Set down the line that contains "to add your" and every line after it to the end of the entries, exactly as they stand and nothing more.

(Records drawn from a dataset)
+++
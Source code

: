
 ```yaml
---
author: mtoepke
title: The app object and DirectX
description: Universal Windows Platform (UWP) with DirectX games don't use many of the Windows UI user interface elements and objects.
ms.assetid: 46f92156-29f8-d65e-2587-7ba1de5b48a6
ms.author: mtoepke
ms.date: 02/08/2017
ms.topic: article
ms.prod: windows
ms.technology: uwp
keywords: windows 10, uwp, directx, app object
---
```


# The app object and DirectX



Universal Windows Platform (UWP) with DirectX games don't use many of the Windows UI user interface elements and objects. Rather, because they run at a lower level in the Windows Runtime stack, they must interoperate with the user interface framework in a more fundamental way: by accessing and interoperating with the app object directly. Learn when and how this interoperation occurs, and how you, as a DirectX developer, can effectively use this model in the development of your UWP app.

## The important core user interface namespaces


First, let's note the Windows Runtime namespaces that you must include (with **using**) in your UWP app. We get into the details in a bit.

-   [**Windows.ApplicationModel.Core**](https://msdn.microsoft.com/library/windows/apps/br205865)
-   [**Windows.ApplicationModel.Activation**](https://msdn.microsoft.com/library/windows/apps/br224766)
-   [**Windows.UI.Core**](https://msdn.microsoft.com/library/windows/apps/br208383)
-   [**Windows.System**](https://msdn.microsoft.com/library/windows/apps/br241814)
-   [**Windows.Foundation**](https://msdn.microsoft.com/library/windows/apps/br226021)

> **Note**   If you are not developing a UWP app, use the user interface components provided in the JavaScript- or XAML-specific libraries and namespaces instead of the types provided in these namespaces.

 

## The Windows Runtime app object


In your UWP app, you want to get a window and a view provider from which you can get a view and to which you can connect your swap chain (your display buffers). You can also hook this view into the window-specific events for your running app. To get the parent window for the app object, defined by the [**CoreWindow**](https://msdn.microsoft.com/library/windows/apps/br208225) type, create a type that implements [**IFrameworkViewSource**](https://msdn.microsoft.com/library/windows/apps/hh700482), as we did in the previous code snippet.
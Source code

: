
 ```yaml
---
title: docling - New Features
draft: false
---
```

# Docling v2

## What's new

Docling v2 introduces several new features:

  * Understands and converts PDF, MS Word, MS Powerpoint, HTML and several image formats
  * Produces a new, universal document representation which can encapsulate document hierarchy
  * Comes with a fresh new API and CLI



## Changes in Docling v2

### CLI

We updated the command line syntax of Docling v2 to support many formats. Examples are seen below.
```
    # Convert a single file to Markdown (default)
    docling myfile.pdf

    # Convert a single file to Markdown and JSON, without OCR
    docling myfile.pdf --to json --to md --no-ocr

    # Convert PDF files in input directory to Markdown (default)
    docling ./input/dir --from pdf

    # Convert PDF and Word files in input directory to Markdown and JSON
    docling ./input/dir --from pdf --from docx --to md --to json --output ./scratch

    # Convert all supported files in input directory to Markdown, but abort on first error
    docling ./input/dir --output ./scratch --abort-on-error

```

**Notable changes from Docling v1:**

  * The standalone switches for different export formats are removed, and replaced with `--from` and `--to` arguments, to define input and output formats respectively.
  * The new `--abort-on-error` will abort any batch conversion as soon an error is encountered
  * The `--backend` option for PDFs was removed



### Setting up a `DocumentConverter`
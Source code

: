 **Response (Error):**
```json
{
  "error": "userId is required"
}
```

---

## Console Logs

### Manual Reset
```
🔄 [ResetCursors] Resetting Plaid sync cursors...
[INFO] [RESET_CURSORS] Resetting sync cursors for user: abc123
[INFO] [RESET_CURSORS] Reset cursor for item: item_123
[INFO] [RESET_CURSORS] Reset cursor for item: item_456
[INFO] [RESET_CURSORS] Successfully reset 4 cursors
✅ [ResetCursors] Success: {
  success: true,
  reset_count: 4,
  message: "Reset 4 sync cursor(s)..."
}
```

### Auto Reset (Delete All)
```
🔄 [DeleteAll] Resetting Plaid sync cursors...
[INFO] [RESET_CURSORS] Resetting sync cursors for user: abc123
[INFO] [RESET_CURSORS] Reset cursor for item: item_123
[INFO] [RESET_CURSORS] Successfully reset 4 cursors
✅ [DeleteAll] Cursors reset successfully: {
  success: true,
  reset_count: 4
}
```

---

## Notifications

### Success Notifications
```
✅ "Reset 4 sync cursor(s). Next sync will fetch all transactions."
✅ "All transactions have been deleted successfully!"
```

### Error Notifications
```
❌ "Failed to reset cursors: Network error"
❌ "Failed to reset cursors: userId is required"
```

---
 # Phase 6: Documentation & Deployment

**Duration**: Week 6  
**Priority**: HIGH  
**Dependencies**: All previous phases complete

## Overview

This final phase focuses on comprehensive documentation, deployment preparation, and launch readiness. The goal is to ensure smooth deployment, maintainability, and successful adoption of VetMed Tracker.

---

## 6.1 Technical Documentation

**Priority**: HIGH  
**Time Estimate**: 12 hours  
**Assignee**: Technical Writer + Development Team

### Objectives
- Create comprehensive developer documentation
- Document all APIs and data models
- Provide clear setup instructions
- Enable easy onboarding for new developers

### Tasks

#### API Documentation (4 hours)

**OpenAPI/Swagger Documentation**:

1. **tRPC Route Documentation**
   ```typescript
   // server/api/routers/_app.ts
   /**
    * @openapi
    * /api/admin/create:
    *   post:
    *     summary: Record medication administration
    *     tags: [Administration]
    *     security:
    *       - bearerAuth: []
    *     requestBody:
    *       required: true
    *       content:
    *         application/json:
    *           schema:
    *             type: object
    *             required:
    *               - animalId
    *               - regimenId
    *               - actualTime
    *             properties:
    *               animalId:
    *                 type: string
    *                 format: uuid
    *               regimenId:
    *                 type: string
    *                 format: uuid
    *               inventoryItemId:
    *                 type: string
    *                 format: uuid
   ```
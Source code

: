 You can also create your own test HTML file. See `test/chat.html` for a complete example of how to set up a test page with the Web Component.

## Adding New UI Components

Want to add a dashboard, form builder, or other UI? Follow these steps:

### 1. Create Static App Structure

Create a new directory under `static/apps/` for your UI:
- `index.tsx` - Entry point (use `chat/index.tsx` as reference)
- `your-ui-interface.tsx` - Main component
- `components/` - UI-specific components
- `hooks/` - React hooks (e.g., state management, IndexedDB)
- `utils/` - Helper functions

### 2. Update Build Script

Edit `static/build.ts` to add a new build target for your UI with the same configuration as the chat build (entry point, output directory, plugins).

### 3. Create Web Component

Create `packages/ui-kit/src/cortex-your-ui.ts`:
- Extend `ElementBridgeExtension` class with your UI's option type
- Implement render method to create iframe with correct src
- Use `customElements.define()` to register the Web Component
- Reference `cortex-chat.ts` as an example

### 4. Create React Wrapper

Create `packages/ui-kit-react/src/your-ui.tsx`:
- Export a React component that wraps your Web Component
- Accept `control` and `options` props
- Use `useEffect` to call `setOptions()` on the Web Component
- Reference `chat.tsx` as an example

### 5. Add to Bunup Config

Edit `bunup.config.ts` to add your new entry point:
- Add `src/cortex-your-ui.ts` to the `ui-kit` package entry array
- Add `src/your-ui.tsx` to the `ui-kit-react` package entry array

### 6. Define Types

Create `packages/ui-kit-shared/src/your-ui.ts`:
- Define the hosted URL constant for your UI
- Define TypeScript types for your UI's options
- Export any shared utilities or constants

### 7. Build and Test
+++
◆ **Solution**
Edit `bunup.config.ts` to add your new entry point:
- Add `src/cortex-your-ui.ts` to the `ui-kit` package entry array
- Add `src/your-ui.tsx` to the `ui-kit-react` package entry array

### 6. Define Types

Create `packages/ui-kit-shared/src/your-ui.ts`:
- Define the hosted URL constant for your UI
- Define TypeScript types for your UI's options
- Export any shared utilities or constants

### 7. Build and Test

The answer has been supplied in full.